Input for this task:
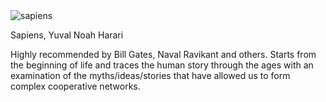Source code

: <img src="https://upload.wikimedia.org/wikipedia/en/d/d2/Sapiens_A_Brief_History_of_Humankind.jpg" id="cover" alt="sapiens"/>
<p id="title">Sapiens, Yuval Noah Harari</p>

Highly recommended by Bill Gates, Naval Ravikant and others. Starts from the beginning of life and traces the human story through the ages with an examination of the myths/ideas/stories that have allowed us to form complex cooperative networks.

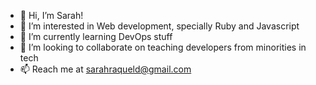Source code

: - 👋 Hi, I’m Sarah!
- 👀 I’m interested in Web development, specially Ruby and Javascript
- 🌱 I’m currently learning DevOps stuff
- 💞️ I’m looking to collaborate on teaching developers from minorities in tech
- 📫 Reach me at sarahraqueld@gmail.com

<!---
sarahraqueld/sarahraqueld is a ✨ special ✨ repository because its `README.md` (this file) appears on your GitHub profile.
You can click the Preview link to take a look at your changes.
--->
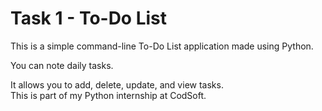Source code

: # Task 1 - To-Do List

This is a simple command-line To-Do List application made using Python.

You can note daily tasks.

It allows you to add, delete, update, and view tasks.  
This is part of my Python internship at CodSoft.
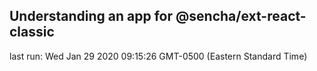 ## Understanding an app for @sencha/ext-react-classic

last run: Wed Jan 29 2020 09:15:26 GMT-0500 (Eastern Standard Time)
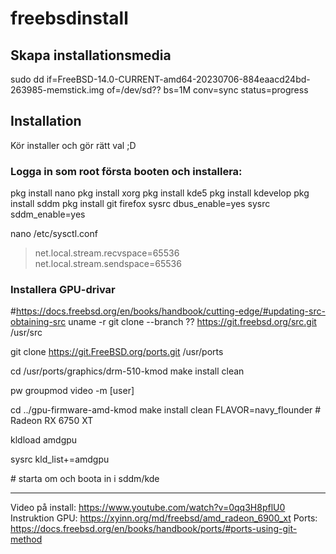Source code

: # freebsdinstall

## Skapa installationsmedia
sudo dd if=FreeBSD-14.0-CURRENT-amd64-20230706-884eaacd24bd-263985-memstick.img of=/dev/sd?? bs=1M conv=sync status=progress

## Installation
Kör installer och gör rätt val ;D

### Logga in som root första booten och installera:
pkg install nano
pkg install xorg
pkg install kde5
pkg install kdevelop
pkg install sddm
pkg install git firefox
sysrc dbus_enable=yes
sysrc sddm_enable=yes

nano /etc/sysctl.conf
>net.local.stream.recvspace=65536
>net.local.stream.sendspace=65536

### Installera GPU-drivar

\#https://docs.freebsd.org/en/books/handbook/cutting-edge/#updating-src-obtaining-src
uname -r
git clone --branch ?? https://git.freebsd.org/src.git /usr/src

git clone https://git.FreeBSD.org/ports.git /usr/ports

cd /usr/ports/graphics/drm-510-kmod
make install clean

pw groupmod video -m [user]

cd ../gpu-firmware-amd-kmod
make install clean FLAVOR=navy_flounder # Radeon RX 6750 XT

kldload amdgpu

sysrc kld_list+=amdgpu

\# starta om och boota in i sddm/kde

-------------
Video på install: https://www.youtube.com/watch?v=0qq3H8pflU0
Instruktion GPU: https://xyinn.org/md/freebsd/amd_radeon_6900_xt
Ports: https://docs.freebsd.org/en/books/handbook/ports/#ports-using-git-method
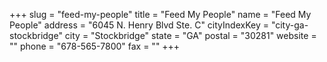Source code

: +++
slug = "feed-my-people"
title = "Feed My People"
name = "Feed My People"
address = "6045 N. Henry Blvd Ste. C"
cityIndexKey = "city-ga-stockbridge"
city = "Stockbridge"
state = "GA"
postal = "30281"
website = ""
phone = "678-565-7800"
fax = ""
+++
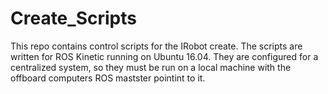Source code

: # Create_Scripts

This repo contains control scripts for the IRobot create. The scripts are written for ROS Kinetic running on Ubuntu 16.04. They are configured for a centralized system, so they must be run on a local machine with the offboard computers ROS mastster pointint to it.
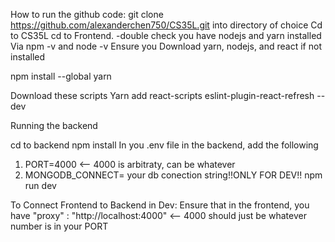 How to run the github code:
git clone https://github.com/alexanderchen750/CS35L.git
 into directory of choice
Cd to CS35L cd to Frontend.
-double check you have nodejs and yarn installed
 Via npm -v and node -v
Ensure you  Download yarn, nodejs, and react if not installed

npm install --global yarn

Download these scripts
Yarn add react-scripts eslint-plugin-react-refresh --dev


Running the backend

cd to backend
npm install
In you .env file in the backend, add the following
1. PORT=4000 <-- 4000 is arbitraty, can be whatever
2. MONGODB_CONNECT= your db conection string!!ONLY FOR DEV!!
npm run dev

To Connect Frontend to Backend in Dev:
Ensure that in the frontend, you have "proxy" : "http://localhost:4000" <-- 4000 should just be whatever number is in your PORT


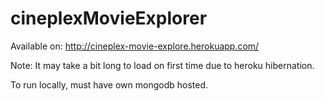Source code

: # cineplexMovieExplorer

Available on:
http://cineplex-movie-explore.herokuapp.com/

Note: It may take a bit long to load on first time due to heroku hibernation.

To run locally, must have own mongodb hosted.
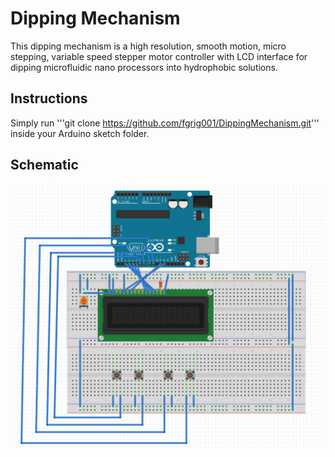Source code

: Dipping Mechanism
=================
This dipping mechanism is a high resolution, smooth motion, micro stepping, variable speed stepper motor controller with LCD interface for dipping microfluidic nano processors into hydrophobic solutions.

Instructions
-------------
Simply run '''git clone https://github.com/fgrig001/DippingMechanism.git''' inside your Arduino sketch folder.

Schematic
----------
![schematic](/images/Schematic.png)
  

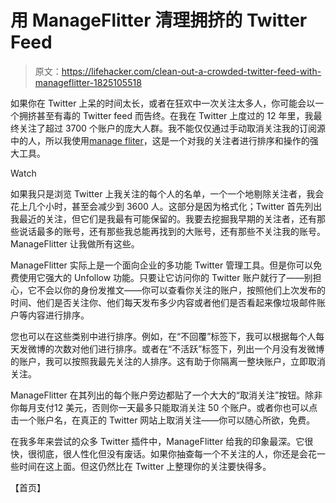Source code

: # 用 ManageFlitter 清理拥挤的 Twitter Feed

> 原文：<https://lifehacker.com/clean-out-a-crowded-twitter-feed-with-manageflitter-1825105518>

如果你在 Twitter 上呆的时间太长，或者在狂欢中一次关注太多人，你可能会以一个拥挤甚至有毒的 Twitter feed 而告终。在我在 Twitter 上度过的 12 年里，我最终关注了超过 3700 个账户的庞大人群。我不能仅仅通过手动取消关注我的订阅源中的人，所以我使用[manage fliter](https://manageflitter.com/)，这是一个对我的关注者进行排序和操作的强大工具。

Watch

如果我只是浏览 Twitter 上我关注的每个人的名单，一个一个地剔除关注者，我会花上几个小时，甚至会减少到 3600 人。这部分是因为格式化；Twitter 首先列出我最近的关注，但它们是我最有可能保留的。我要去挖掘我早期的关注者，还有那些说话最多的账号，还有那些我总能再找到的大账号，还有那些不关注我的账号。ManageFlitter 让我做所有这些。

ManageFlitter 实际上是一个面向企业的多功能 Twitter 管理工具。但是你可以免费使用它强大的 Unfollow 功能。只要让它访问你的 Twitter 账户就行了——别担心，它不会以你的身份发推文——你可以查看你关注的账户，按照他们上次发布的时间、他们是否关注你、他们每天发布多少内容或者他们是否看起来像垃圾邮件账户等内容进行排序。

您也可以在这些类别中进行排序。例如，在“不回覆”标签下，我可以根据每个人每天发微博的次数对他们进行排序。或者在“不活跃”标签下，列出一个月没有发微博的账户，我可以按照我最先关注的人排序。这有助于你隔离一整块账户，立即取消关注。

ManageFlitter 在其列出的每个账户旁边都贴了一个大大的“取消关注”按钮。除非你每月支付12 美元，否则你一天最多只能取消关注 50 个账户。或者你也可以点击一个账户名，在真正的 Twitter 网站上取消关注——你可以随心所欲，免费。

在我多年来尝试的众多 Twitter 插件中，ManageFlitter 给我的印象最深。它很快，很彻底，很人性化但没有废话。如果你抽查每一个不关注的人，你还是会花一些时间在这上面。但这仍然比在 Twitter 上整理你的关注要快得多。

【首页】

About this task:
Take from the material above the lines running from the one with "into directory of choice" through the one with "To Connect Frontend", and repeat them exactly, with nothing else.

Solution:
 into directory of choice
Cd to CS35L cd to Frontend.
-double check you have nodejs and yarn installed
 Via npm -v and node -v
Ensure you  Download yarn, nodejs, and react if not installed

npm install --global yarn

Download these scripts
Yarn add react-scripts eslint-plugin-react-refresh --dev


Running the backend

cd to backend
npm install
In you .env file in the backend, add the following
1. PORT=4000 <-- 4000 is arbitraty, can be whatever
2. MONGODB_CONNECT= your db conection string!!ONLY FOR DEV!!
npm run dev

To Connect Frontend to Backend in Dev:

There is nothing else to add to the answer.